ABOUT THIS TASK:
For every line in the data below that contains "proportional", copy the line.

EXERCISE INPUTS:

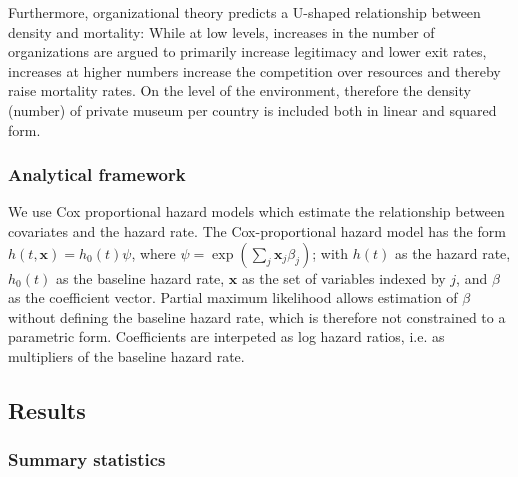 \documentclass[12pt]{article}
\begin{document}
Furthermore, organizational theory \parencite{hannan89_organ} predicts a U-shaped relationship between density and mortality:
While at low levels, increases in the number of organizations are argued to primarily increase legitimacy and lower exit rates, increases at higher numbers increase the competition over resources and thereby raise mortality rates.
On the level of the environment, therefore the density (number) of private museum per country is included both in linear and squared form.



\subsubsection*{Analytical framework}



We use Cox proportional hazard models which estimate the relationship between covariates and the hazard rate.
The Cox-proportional hazard model has the form \(h(t,\mathbf{x}) = h_0(t) \psi\), where \(\psi = \exp(\sum_{j} \mathbf{x}_j \beta_j)\); with \(h(t)\) as the hazard rate, \(h_0(t)\) as the baseline hazard rate, \(\mathbf{x}\) as the set of variables indexed by \(j\), and \(\beta\) as the coefficient vector.
Partial maximum likelihood allows estimation of \(\beta\) without defining the baseline hazard rate, which is therefore not constrained to a parametric form. 
Coefficients are interpeted as log hazard ratios, i.e. as multipliers of the baseline hazard rate. 



\subsection*{Results}


\subsubsection*{Summary statistics}
\end{document}
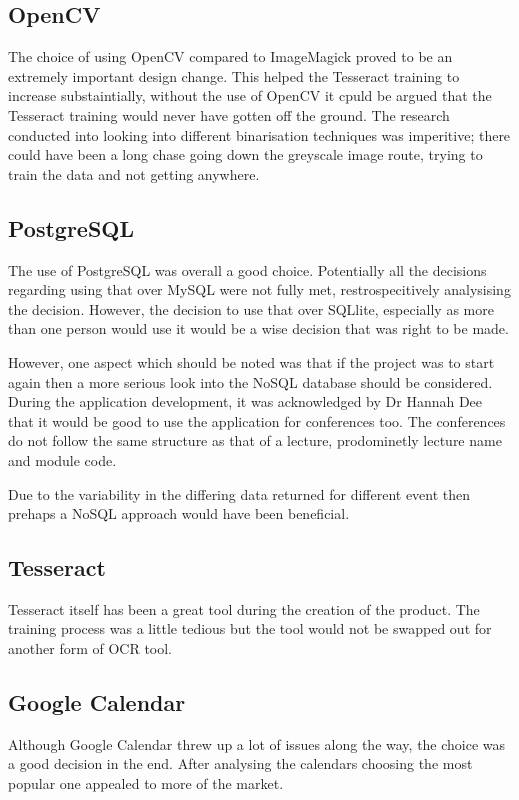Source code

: \subsection{OpenCV}
The choice of using OpenCV compared to ImageMagick proved to be an extremely important design change. This helped the Tesseract training to increase substaintially, without the use of OpenCV it cpuld be argued that the Tesseract training would never have gotten off the ground. The research conducted into looking into different binarisation techniques was imperitive; there could have been a long chase going down the greyscale image route, trying to train the data and not getting anywhere.

\subsection{PostgreSQL}
The use of PostgreSQL was overall a good choice. Potentially all the decisions regarding using that over MySQL were not fully met, restrospecitively analysising the decision.  However, the decision to use that over SQLlite, especially as more than one person would use it would be a wise decision that was right to be made.

However, one aspect which should be noted was that if the project was to start again then a more serious look into the NoSQL database should be considered. During the application development, it was acknowledged by Dr Hannah Dee that it would be good to use the application for conferences too. The conferences do not follow the same structure as that of a lecture, prodominetly lecture name and module code.

Due to the variability in the differing data returned for different event then prehaps a NoSQL approach would have been beneficial.

\subsection{Tesseract}
Tesseract itself has been a great tool during the creation of the product. The training process was a little tedious but the tool would not be swapped out for another form of OCR tool.

\subsection{Google Calendar}
Although Google Calendar threw up a lot of issues along the way, the choice was a good decision in the end. After analysing the calendars choosing the most popular one appealed to more of the market.


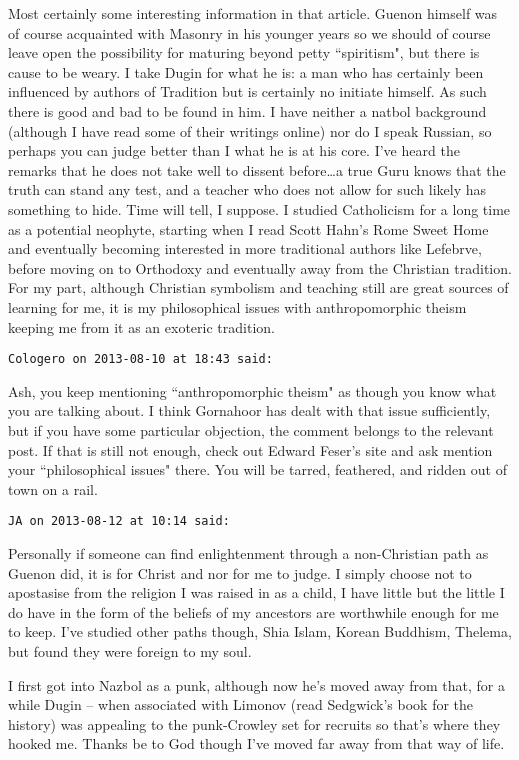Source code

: \begin{footnotesize}
\begin{sffamily}
Most certainly some interesting information in that article. Guenon himself was of course acquainted with Masonry in his younger years so we should of course leave open the possibility for maturing beyond petty ``spiritism", but there is cause to be weary. I take Dugin for what he is: a man who has certainly been influenced by authors of Tradition but is certainly no initiate himself. As such there is good and bad to be found in him. I have neither a natbol background (although I have read some of their writings online) nor do I speak Russian, so perhaps you can judge better than I what he is at his core. I've heard the remarks that he does not take well to dissent before…a true Guru knows that the truth can stand any test, and a teacher who does not allow for such likely has something to hide. Time will tell, I suppose. I studied Catholicism for a long time as a potential neophyte, starting when I read Scott Hahn's Rome Sweet Home and eventually becoming interested in more traditional authors like Lefebrve, before moving on to Orthodoxy and eventually away from the Christian tradition. For my part, although Christian symbolism and teaching still are great sources of learning for me, it is my philosophical issues with anthropomorphic theism keeping me from it as an exoteric tradition.


\hfill

\texttt{Cologero on 2013-08-10 at 18:43 said: }

Ash, you keep mentioning ``anthropomorphic theism" as though you know what you are talking about. I think Gornahoor has dealt with that issue sufficiently, but if you have some particular objection, the comment belongs to the relevant post. If that is still not enough, check out Edward Feser's site and ask mention your ``philosophical issues" there. You will be tarred, feathered, and ridden out of town on a rail.


\hfill

\texttt{JA on 2013-08-12 at 10:14 said: }

Personally if someone can find enlightenment through a non-Christian path as Guenon did, it is for Christ and nor for me to judge. I simply choose not to apostasise from the religion I was raised in as a child, I have little but the little I do have in the form of the beliefs of my ancestors are worthwhile enough for me to keep. I've studied other paths though, Shia Islam, Korean Buddhism, Thelema, but found they were foreign to my soul. 

I first got into Nazbol as a punk, although now he's moved away from that, for a while Dugin – when associated with Limonov (read Sedgwick's book for the history) was appealing to the punk-Crowley set for recruits so that's where they hooked me. Thanks be to God though I've moved far away from that way of life. 


\end{sffamily}
\end{footnotesize}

YOUR SOLUTION:
We use Cox proportional hazard models which estimate the relationship between covariates and the hazard rate.
The Cox-proportional hazard model has the form \(h(t,\mathbf{x}) = h_0(t) \psi\), where \(\psi = \exp(\sum_{j} \mathbf{x}_j \beta_j)\); with \(h(t)\) as the hazard rate, \(h_0(t)\) as the baseline hazard rate, \(\mathbf{x}\) as the set of variables indexed by \(j\), and \(\beta\) as the coefficient vector.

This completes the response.